Anatomy of a PE

Preamble

Executables (EXE/DLL) in Microsoft Windows make use of a format called PE (Portable Executable).

A PE image typically lies in the hard drive as a .exe or .dll file, and is loaded by the Windows Loader into the RAM of the system when a process is created from that file (e.g., by double-clicking the .exe). So, basically, we have two different states:

Physical PE image file.
Loaded PE image (running process).

Layout

The layout of a PE image contains the following elements:

A header, glued at the first byte of the file.
A list of consecutive sections.
An optional chunk of trailing (unused) bytes.

These elements are concatenated, and there may or may not be padding space between them. This padding space, if present, is usually filled with 0x00 bytes.

It is possible to add trailing bytes to a PE image. Actually, those files will simply lie there doing nothing. However, some types of processes such as package installers can use the trailing area to add some payload that the process will use (e.g., decrypt, uncompress, …) at some point.

The PE Header

The PE header contains a wealth of information, structured in a fixed way.

Among the many details about the PE that you can gather from the header, there’s the list of sections. The list of sections contains the name, position, and size of each section in the PE, both in physical file format, and when loaded in memory as a process.

Many other things are described by the header, such as the address of the Entry Point (the instruction where code execution must start), and the address of some data directories. It is in these data directories where you can find the list of DLLs the PE depends on, the list of functions exported by the PE, etc…
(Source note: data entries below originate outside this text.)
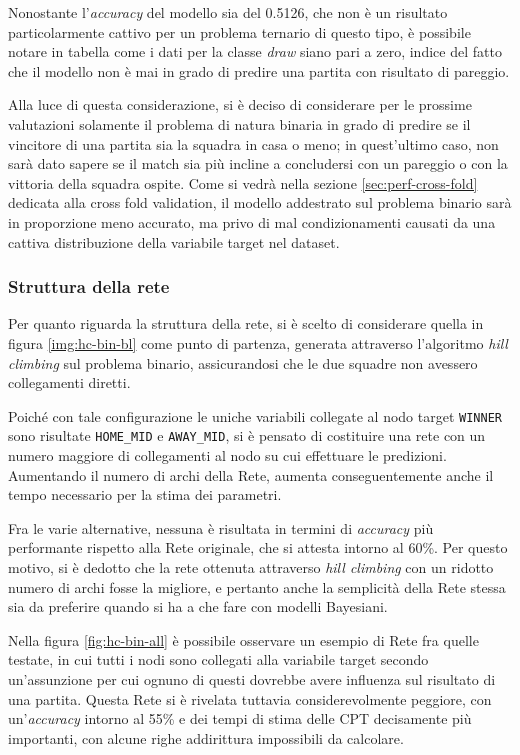 \documentclass[hidelinks, 12pt]{article}
\begin{document}
Nonostante l'\textit{accuracy} del modello sia del 0.5126, che non è un risultato particolarmente cattivo per un problema ternario di questo tipo, è possibile notare in tabella come i dati per la classe \textit{draw} siano pari a zero, indice del fatto che il modello non è mai in grado di predire una partita con risultato di pareggio.

\vspace{4ex}

Alla luce di questa considerazione, si è deciso di considerare per le prossime valutazioni solamente il problema di natura binaria in grado di predire se il vincitore di una partita sia la squadra in casa o meno; in quest'ultimo caso, non sarà dato sapere se il match sia più incline a concludersi con un pareggio o con la vittoria della squadra ospite. Come si vedrà nella sezione \ref{sec:perf-cross-fold} dedicata alla cross fold validation, il modello addestrato sul problema binario sarà in proporzione meno accurato, ma privo di mal condizionamenti causati da una cattiva distribuzione della variabile target nel dataset.


\subsubsection{Struttura della rete}

Per quanto riguarda la struttura della rete, si è scelto di considerare quella in figura \ref{img:hc-bin-bl} come punto di partenza, generata attraverso l'algoritmo \textit{hill climbing} sul problema binario, assicurandosi che le due squadre non avessero collegamenti diretti.

Poiché con tale configurazione le uniche variabili collegate al nodo target \texttt{WINNER} sono risultate \texttt{HOME\_MID} e \texttt{AWAY\_MID}, si è pensato di costituire una rete con un numero maggiore di collegamenti al nodo su cui effettuare le predizioni. Aumentando il numero di archi della Rete, aumenta conseguentemente anche il tempo necessario per la stima dei parametri.

Fra le varie alternative, nessuna è risultata in termini di \textit{accuracy} più performante rispetto alla Rete originale, che si attesta intorno al 60\%. Per questo motivo, si è dedotto che la rete ottenuta attraverso \textit{hill climbing} con un ridotto numero di archi fosse la migliore, e pertanto anche la semplicità della Rete stessa sia da preferire quando si ha a che fare con modelli Bayesiani.

\pagebreak
Nella figura \ref{fig:hc-bin-all} è possibile osservare un esempio di Rete fra quelle testate, in cui tutti i nodi sono collegati alla variabile target secondo un'assunzione per cui ognuno di questi dovrebbe avere influenza sul risultato di una partita. Questa Rete si è rivelata tuttavia considerevolmente peggiore, con un'\textit{accuracy} intorno al 55\% e dei tempi di stima delle CPT decisamente più importanti, con alcune righe addirittura impossibili da calcolare.
\end{document}
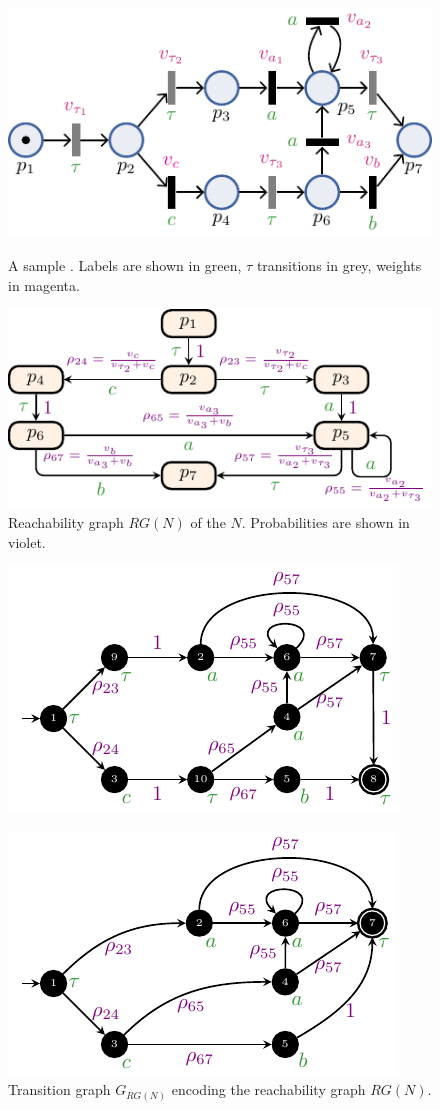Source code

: \begin{figure}[!t]
	\begin{minipage}{.49\textwidth}
		\centering
		\includegraphics[width=.7\textwidth]{images/petri.pdf}
		\caption{A sample \uswn. Labels are shown in green, $\tau$ transitions in grey, weights in magenta.}\label{fig:spn}
	\end{minipage}\hfill \begin{minipage}{.49\textwidth}\centering
		\includegraphics[width=.8\textwidth]{images/rg.pdf}
		\caption{Reachability graph $RG(N)$ of the \uswn $N$. Probabilities are shown in violet.}\label{fig:rg}
	\end{minipage}
\end{figure} \begin{figure}[!t]
	\begin{minipage}{.49\textwidth}\centering \includegraphics[width=.55\textwidth]{images/running_example.pdf}
	\caption{Transition graph $G_{RG(N)}$ encoding the reachability graph $RG(N)$.}\label{fig:lmc}\label{fig:orig}
\end{minipage}\hfill \begin{minipage}{.49\textwidth}\centering \includegraphics[width=.55\textwidth]{images/closed_example.pdf}

\end{minipage}
\end{figure}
The PE Header is usually 0x0400 (1024) bytes long. The data structures contained in it are defined in winnt.h, and they are always the same (so you can assume offsets and such). One must pay attention, though, to the fact that depending on whether the process is 32-bit or 64-bit, some pieces of the header will be PE32 or PE64. One can tell whether the process is 32-bit or 64-bit by checking the header flags (which are found at a location which is common to PE32 and PE64 headers).

RVAs and VAs

In general, the addresses found in the PE header are given as RVAs (Relative Virtual Addresses). An RVA is an offset relative to the first byte of the PE image. Assuming that you know the location in memory of the first byte of the PE image (the image base pointer), then the relationship between a VA (Virtual Address) and its corresponding RVA is given by:

VA = ( base + RVA )

RVA = ( VA - base )

If the PE is a physical file, then the base pointer is simply the start of the file. However, if the PE has been loaded as a process, then the base address can be found in several ways that should (in theory) match:

The value returned by GetModuleHandle(0) is, in fact, the base pointer.
The HINSTANCE received by WinMain is, in fact, the base pointer.
The Windows Loader stores the base pointer at the PE header on load, in the BaseOfImage field.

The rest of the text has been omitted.